### Work to complete
Please transcribe every entry below exactly, without including the pictures.

### Provided material
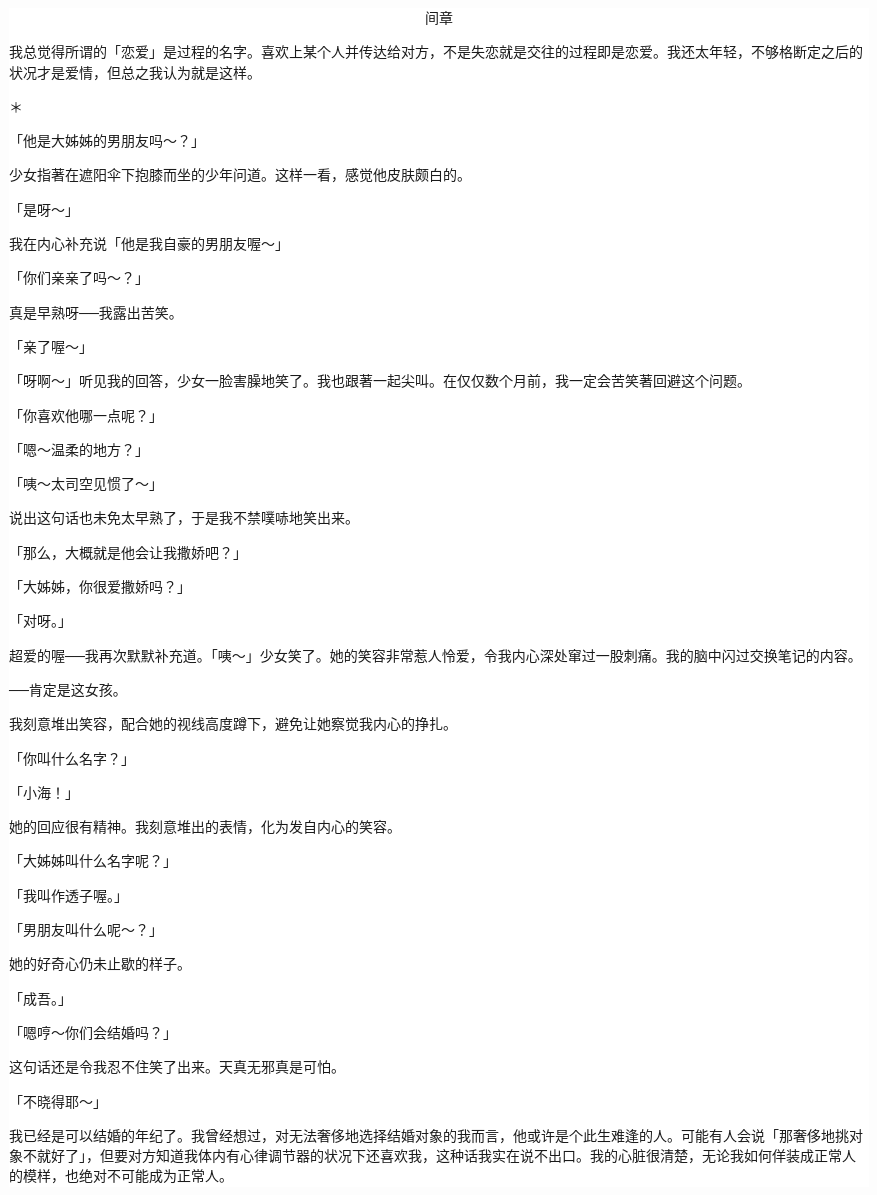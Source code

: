 <p align="center">间章</p>

我总觉得所谓的「恋爱」是过程的名字。喜欢上某个人并传达给对方，不是失恋就是交往的过程即是恋爱。我还太年轻，不够格断定之后的状况才是爱情，但总之我认为就是这样。

＊

「他是大姊姊的男朋友吗～？」

少女指著在遮阳伞下抱膝而坐的少年问道。这样一看，感觉他皮肤颇白的。

「是呀～」

我在内心补充说「他是我自豪的男朋友喔～」

「你们亲亲了吗～？」

真是早熟呀──我露出苦笑。

「亲了喔～」

「呀啊～」听见我的回答，少女一脸害臊地笑了。我也跟著一起尖叫。在仅仅数个月前，我一定会苦笑著回避这个问题。

「你喜欢他哪一点呢？」

「嗯～温柔的地方？」

「咦～太司空见惯了～」

说出这句话也未免太早熟了，于是我不禁噗哧地笑出来。

「那么，大概就是他会让我撒娇吧？」

「大姊姊，你很爱撒娇吗？」

「对呀。」

超爱的喔──我再次默默补充道。「咦～」少女笑了。她的笑容非常惹人怜爱，令我内心深处窜过一股刺痛。我的脑中闪过交换笔记的内容。

──肯定是这女孩。

我刻意堆出笑容，配合她的视线高度蹲下，避免让她察觉我内心的挣扎。

「你叫什么名字？」

「小海！」

她的回应很有精神。我刻意堆出的表情，化为发自内心的笑容。

「大姊姊叫什么名字呢？」

「我叫作透子喔。」

「男朋友叫什么呢～？」

她的好奇心仍未止歇的样子。

「成吾。」

「嗯哼～你们会结婚吗？」

这句话还是令我忍不住笑了出来。天真无邪真是可怕。

「不晓得耶～」

我已经是可以结婚的年纪了。我曾经想过，对无法奢侈地选择结婚对象的我而言，他或许是个此生难逢的人。可能有人会说「那奢侈地挑对象不就好了」，但要对方知道我体内有心律调节器的状况下还喜欢我，这种话我实在说不出口。我的心脏很清楚，无论我如何佯装成正常人的模样，也绝对不可能成为正常人。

### Result of the task
Source code

: <p align="center">间章</p>

我总觉得所谓的「恋爱」是过程的名字。喜欢上某个人并传达给对方，不是失恋就是交往的过程即是恋爱。我还太年轻，不够格断定之后的状况才是爱情，但总之我认为就是这样。

＊

「他是大姊姊的男朋友吗～？」

少女指著在遮阳伞下抱膝而坐的少年问道。这样一看，感觉他皮肤颇白的。

「是呀～」

我在内心补充说「他是我自豪的男朋友喔～」

「你们亲亲了吗～？」

真是早熟呀──我露出苦笑。

「亲了喔～」

「呀啊～」听见我的回答，少女一脸害臊地笑了。我也跟著一起尖叫。在仅仅数个月前，我一定会苦笑著回避这个问题。

「你喜欢他哪一点呢？」

「嗯～温柔的地方？」

「咦～太司空见惯了～」

说出这句话也未免太早熟了，于是我不禁噗哧地笑出来。

「那么，大概就是他会让我撒娇吧？」

「大姊姊，你很爱撒娇吗？」

「对呀。」

超爱的喔──我再次默默补充道。「咦～」少女笑了。她的笑容非常惹人怜爱，令我内心深处窜过一股刺痛。我的脑中闪过交换笔记的内容。

──肯定是这女孩。

我刻意堆出笑容，配合她的视线高度蹲下，避免让她察觉我内心的挣扎。

「你叫什么名字？」

「小海！」

她的回应很有精神。我刻意堆出的表情，化为发自内心的笑容。

「大姊姊叫什么名字呢？」

「我叫作透子喔。」

「男朋友叫什么呢～？」

她的好奇心仍未止歇的样子。

「成吾。」

「嗯哼～你们会结婚吗？」

这句话还是令我忍不住笑了出来。天真无邪真是可怕。

「不晓得耶～」

我已经是可以结婚的年纪了。我曾经想过，对无法奢侈地选择结婚对象的我而言，他或许是个此生难逢的人。可能有人会说「那奢侈地挑对象不就好了」，但要对方知道我体内有心律调节器的状况下还喜欢我，这种话我实在说不出口。我的心脏很清楚，无论我如何佯装成正常人的模样，也绝对不可能成为正常人。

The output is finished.